» **Required work**
Two lines in the data below mark the range: the one with "output state. Uniform" and the one with "hidden state of a recurrent neural network.". Return both, along with every line between them, exactly.

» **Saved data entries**

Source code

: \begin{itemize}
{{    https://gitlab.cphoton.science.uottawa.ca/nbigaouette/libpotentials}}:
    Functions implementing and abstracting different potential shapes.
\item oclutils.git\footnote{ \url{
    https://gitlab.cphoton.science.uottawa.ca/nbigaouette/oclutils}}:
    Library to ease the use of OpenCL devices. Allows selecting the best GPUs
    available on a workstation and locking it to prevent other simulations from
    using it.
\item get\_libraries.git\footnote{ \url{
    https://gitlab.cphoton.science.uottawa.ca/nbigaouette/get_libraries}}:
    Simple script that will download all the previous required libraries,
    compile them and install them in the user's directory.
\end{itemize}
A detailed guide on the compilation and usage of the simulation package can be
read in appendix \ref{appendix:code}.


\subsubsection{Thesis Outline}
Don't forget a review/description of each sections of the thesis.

==

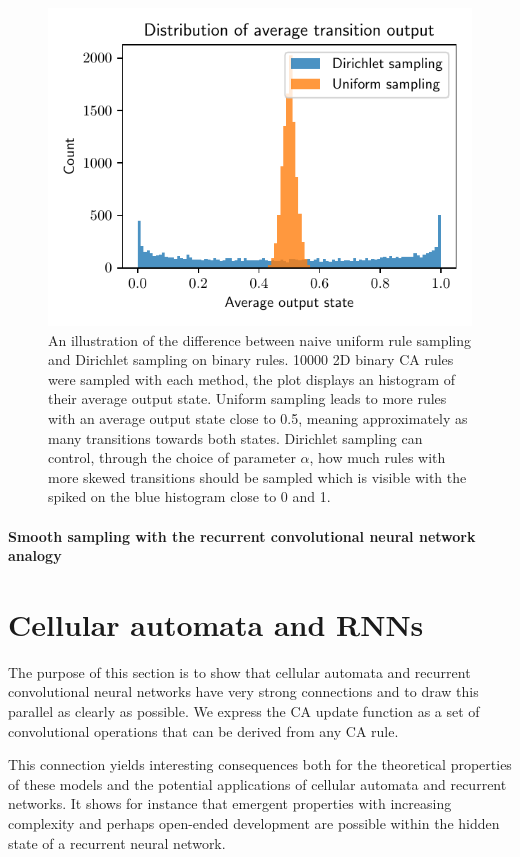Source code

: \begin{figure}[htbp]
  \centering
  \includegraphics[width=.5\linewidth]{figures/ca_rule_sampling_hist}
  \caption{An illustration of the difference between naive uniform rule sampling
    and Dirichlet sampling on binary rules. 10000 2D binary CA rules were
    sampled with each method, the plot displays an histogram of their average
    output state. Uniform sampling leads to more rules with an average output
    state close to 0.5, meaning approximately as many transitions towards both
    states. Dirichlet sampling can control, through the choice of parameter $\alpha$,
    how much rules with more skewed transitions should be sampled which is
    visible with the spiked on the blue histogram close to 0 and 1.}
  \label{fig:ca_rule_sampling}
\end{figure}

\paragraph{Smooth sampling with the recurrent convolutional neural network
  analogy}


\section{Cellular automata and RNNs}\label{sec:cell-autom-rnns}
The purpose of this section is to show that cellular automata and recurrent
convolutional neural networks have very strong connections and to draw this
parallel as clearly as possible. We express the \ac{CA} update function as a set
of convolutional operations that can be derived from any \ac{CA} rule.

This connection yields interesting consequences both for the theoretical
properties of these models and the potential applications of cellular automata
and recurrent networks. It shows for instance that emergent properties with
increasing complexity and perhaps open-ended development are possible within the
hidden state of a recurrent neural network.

» **Solved exercise**
    output state. Uniform sampling leads to more rules with an average output
    state close to 0.5, meaning approximately as many transitions towards both
    states. Dirichlet sampling can control, through the choice of parameter $\alpha$,
    how much rules with more skewed transitions should be sampled which is
    visible with the spiked on the blue histogram close to 0 and 1.}
  \label{fig:ca_rule_sampling}
\end{figure}

\paragraph{Smooth sampling with the recurrent convolutional neural network
  analogy}


\section{Cellular automata and RNNs}\label{sec:cell-autom-rnns}
The purpose of this section is to show that cellular automata and recurrent
convolutional neural networks have very strong connections and to draw this
parallel as clearly as possible. We express the \ac{CA} update function as a set
of convolutional operations that can be derived from any \ac{CA} rule.

This connection yields interesting consequences both for the theoretical
properties of these models and the potential applications of cellular automata
and recurrent networks. It shows for instance that emergent properties with
increasing complexity and perhaps open-ended development are possible within the
hidden state of a recurrent neural network.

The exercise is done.